What you are asked to do
Below are some records. Print exactly the lines between the one holding "required Python packages." and the one holding "2. Create a new", inclusive, and nothing else.

=== Section Start ===

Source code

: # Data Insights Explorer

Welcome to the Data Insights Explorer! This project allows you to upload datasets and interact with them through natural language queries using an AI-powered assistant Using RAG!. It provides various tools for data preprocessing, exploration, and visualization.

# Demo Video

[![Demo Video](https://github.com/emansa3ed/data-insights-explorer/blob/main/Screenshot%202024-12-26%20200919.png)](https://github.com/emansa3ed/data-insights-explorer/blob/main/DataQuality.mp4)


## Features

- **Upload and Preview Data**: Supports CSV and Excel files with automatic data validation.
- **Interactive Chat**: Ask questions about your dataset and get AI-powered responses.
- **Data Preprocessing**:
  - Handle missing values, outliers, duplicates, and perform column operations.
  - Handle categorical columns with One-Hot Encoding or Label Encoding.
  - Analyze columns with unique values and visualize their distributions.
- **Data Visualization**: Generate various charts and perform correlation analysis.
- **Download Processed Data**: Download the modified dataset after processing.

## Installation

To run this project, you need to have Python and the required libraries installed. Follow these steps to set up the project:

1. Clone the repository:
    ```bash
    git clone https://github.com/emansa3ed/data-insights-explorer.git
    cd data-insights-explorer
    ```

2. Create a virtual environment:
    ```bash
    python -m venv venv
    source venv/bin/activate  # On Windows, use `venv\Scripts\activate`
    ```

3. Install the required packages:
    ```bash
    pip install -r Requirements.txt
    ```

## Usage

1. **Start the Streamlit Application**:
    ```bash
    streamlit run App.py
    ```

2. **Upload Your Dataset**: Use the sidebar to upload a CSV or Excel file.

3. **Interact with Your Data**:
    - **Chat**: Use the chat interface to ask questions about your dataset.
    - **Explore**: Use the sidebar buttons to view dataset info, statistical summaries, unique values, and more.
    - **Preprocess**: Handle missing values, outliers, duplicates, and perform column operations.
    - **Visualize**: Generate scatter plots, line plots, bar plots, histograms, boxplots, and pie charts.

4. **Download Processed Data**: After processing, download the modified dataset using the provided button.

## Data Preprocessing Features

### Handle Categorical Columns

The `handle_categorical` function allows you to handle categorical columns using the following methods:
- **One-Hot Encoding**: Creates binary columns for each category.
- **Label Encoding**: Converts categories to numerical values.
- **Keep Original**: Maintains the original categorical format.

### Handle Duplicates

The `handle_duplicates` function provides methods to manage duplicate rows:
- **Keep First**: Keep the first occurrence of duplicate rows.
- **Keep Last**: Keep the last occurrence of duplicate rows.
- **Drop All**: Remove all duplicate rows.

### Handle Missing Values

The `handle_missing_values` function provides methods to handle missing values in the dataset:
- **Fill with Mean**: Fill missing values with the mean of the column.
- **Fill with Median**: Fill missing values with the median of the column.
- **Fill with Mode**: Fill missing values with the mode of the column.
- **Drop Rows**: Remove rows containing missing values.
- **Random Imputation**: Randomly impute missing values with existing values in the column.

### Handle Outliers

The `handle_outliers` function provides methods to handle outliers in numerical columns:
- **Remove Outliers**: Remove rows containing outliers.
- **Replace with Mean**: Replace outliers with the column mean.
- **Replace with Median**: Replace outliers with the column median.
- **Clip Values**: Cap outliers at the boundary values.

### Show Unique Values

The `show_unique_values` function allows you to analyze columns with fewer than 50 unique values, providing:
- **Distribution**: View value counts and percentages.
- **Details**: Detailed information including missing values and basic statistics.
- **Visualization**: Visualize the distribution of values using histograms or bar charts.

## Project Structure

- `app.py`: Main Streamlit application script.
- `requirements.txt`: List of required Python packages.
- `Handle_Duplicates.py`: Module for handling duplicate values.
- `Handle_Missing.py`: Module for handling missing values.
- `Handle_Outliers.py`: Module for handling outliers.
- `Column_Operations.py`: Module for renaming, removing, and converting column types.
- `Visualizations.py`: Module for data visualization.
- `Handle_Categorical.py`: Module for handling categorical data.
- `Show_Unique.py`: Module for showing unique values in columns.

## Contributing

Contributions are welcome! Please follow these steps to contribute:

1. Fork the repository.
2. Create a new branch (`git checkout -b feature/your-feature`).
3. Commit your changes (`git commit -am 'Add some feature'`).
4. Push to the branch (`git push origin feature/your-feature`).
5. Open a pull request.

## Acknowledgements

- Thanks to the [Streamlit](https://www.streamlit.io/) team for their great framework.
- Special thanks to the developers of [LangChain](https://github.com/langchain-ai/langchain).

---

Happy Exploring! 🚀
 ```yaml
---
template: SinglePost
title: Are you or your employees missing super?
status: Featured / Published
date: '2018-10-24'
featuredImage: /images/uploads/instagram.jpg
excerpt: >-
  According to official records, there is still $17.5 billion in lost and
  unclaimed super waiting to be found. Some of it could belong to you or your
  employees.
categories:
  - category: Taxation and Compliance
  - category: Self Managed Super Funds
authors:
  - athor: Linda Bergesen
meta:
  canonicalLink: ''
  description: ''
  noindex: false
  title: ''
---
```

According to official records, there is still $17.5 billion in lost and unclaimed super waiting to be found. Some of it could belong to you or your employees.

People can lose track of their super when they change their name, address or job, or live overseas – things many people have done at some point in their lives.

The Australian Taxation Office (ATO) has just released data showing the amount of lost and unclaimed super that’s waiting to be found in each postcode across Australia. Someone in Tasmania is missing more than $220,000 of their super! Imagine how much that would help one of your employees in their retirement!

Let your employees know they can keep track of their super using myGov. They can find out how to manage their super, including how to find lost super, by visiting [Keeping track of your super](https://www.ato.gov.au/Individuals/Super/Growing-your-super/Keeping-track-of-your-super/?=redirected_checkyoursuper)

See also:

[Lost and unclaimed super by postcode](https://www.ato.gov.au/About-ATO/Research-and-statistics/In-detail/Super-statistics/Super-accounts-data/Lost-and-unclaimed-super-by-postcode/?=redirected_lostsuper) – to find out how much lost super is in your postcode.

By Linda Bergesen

=== Section End ===

Exercise result
- `requirements.txt`: List of required Python packages.
- `Handle_Duplicates.py`: Module for handling duplicate values.
- `Handle_Missing.py`: Module for handling missing values.
- `Handle_Outliers.py`: Module for handling outliers.
- `Column_Operations.py`: Module for renaming, removing, and converting column types.
- `Visualizations.py`: Module for data visualization.
- `Handle_Categorical.py`: Module for handling categorical data.
- `Show_Unique.py`: Module for showing unique values in columns.

## Contributing

Contributions are welcome! Please follow these steps to contribute:

1. Fork the repository.
2. Create a new branch (`git checkout -b feature/your-feature`).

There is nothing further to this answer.